Edinburgh Lemon and Jasmine Gin was a 2019 product line expansion of the Ian Macleod Distillers’ Edinburgh Gin brand. Previously seeing success with other flavored varietals, they capitalized on the growing market preference for citrus and floral forward gins.
Nose: Citrus and floral dominates the nose. Dusty jasmine with hints of honeysuckle and gardenia sit atop a strong tart, almost bitter citrus note. While there are lemon facets, I’m also getting hints of Seville Orange and white grapefruit.
Flavor: Oily, lemon peel dominates early. Mid-palate, classically pine-forward juniper is accented by hints of sweet orange, angelica root and green lavender. On the back of the palate, lemon continues to be the dominant flavor, with breathy, musky hints of jasmine flower.
Finish: Fairly long finish but at a quiet volume. Lemon and orange citrus slowly ebb into crisp notes of pine bud.
Edinburgh Lemon and Jasmine Gin is designed for cocktail craft. Bartenders looking to capture the flavor will be pleased they bottled at 40% ABV. It makes for a musky, heady, and floral Martini. The Vermouth only amplifies some of those floral touches. In a Gin and Tonic, the nose is muted, but the citrus really shines with lemon oil adding a distinctly citrus-forward gin flavor profile.

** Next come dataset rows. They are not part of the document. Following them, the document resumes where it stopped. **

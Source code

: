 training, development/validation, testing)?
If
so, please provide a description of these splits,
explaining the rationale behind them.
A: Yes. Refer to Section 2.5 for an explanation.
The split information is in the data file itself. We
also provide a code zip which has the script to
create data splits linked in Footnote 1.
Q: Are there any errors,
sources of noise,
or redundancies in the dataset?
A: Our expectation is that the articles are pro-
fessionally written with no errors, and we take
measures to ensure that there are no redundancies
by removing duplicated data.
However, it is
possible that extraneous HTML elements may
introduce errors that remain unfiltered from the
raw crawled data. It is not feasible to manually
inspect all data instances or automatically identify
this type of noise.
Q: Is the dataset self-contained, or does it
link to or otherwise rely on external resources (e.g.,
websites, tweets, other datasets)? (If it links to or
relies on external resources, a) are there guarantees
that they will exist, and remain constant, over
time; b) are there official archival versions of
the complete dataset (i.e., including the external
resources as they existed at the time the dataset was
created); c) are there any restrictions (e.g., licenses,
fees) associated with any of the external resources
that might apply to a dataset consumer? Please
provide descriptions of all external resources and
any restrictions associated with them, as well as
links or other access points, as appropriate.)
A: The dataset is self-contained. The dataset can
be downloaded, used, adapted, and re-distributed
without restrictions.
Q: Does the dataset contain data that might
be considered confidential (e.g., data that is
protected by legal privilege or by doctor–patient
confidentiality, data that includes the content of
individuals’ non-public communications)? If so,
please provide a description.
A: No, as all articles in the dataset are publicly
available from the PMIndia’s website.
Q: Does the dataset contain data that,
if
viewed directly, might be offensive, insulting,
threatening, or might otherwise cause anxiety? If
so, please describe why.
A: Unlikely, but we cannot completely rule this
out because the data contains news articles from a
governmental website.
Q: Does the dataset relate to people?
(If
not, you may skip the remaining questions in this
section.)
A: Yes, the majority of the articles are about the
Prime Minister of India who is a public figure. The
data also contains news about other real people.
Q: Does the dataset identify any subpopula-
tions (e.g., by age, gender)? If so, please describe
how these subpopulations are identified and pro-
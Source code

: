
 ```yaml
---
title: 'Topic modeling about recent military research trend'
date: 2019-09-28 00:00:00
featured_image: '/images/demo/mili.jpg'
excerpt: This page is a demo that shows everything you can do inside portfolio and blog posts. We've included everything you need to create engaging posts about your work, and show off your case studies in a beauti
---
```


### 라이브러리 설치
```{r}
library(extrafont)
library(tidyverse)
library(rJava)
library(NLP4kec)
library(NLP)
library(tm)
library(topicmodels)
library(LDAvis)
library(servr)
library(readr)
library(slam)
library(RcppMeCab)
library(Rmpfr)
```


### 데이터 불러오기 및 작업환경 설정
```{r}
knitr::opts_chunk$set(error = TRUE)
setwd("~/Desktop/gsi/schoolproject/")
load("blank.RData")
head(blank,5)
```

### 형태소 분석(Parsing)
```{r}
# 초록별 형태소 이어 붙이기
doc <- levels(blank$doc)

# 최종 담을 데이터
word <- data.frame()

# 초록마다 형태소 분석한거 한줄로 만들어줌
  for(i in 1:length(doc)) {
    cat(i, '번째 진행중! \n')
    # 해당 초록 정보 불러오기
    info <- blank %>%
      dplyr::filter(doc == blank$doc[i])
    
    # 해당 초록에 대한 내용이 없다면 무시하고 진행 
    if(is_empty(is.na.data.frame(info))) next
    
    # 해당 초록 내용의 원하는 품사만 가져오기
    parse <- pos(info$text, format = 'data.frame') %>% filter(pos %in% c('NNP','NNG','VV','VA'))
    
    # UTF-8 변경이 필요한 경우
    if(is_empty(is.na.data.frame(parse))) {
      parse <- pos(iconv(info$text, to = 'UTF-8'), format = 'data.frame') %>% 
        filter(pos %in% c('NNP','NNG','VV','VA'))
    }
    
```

While the combination of floral and citrus invites a lot of contemporary cocktail craft, the gin overall is a bit— inflexible. The jasmine and lemon feel at odds in a Negroni. The citrus at times reads as a bit more bitter/oily, rather than sweet. Therefore even in a Tom Collins, Edinburgh Lemon and Jasmine Gin tastes a bit dark, adding bitter, almost vegetal lemon notes.
Overall, Edinburgh Lemon and Jasmine Gin
The flavor additions are inspired and squarely on trend. However, the overall execution is a bit underwhelming. It is tough to mix with because the Jasmine, in particular, reads as a bit musky in drinks. The lemon reads a bit bitter.
While it deserves points for being true to its name and marketing, the overall comes up a bit short— especially when compared to the bevy of citrus-forward and floral-forward gins that a drinker will see on the shelf at this stage of the Gin Renaissance.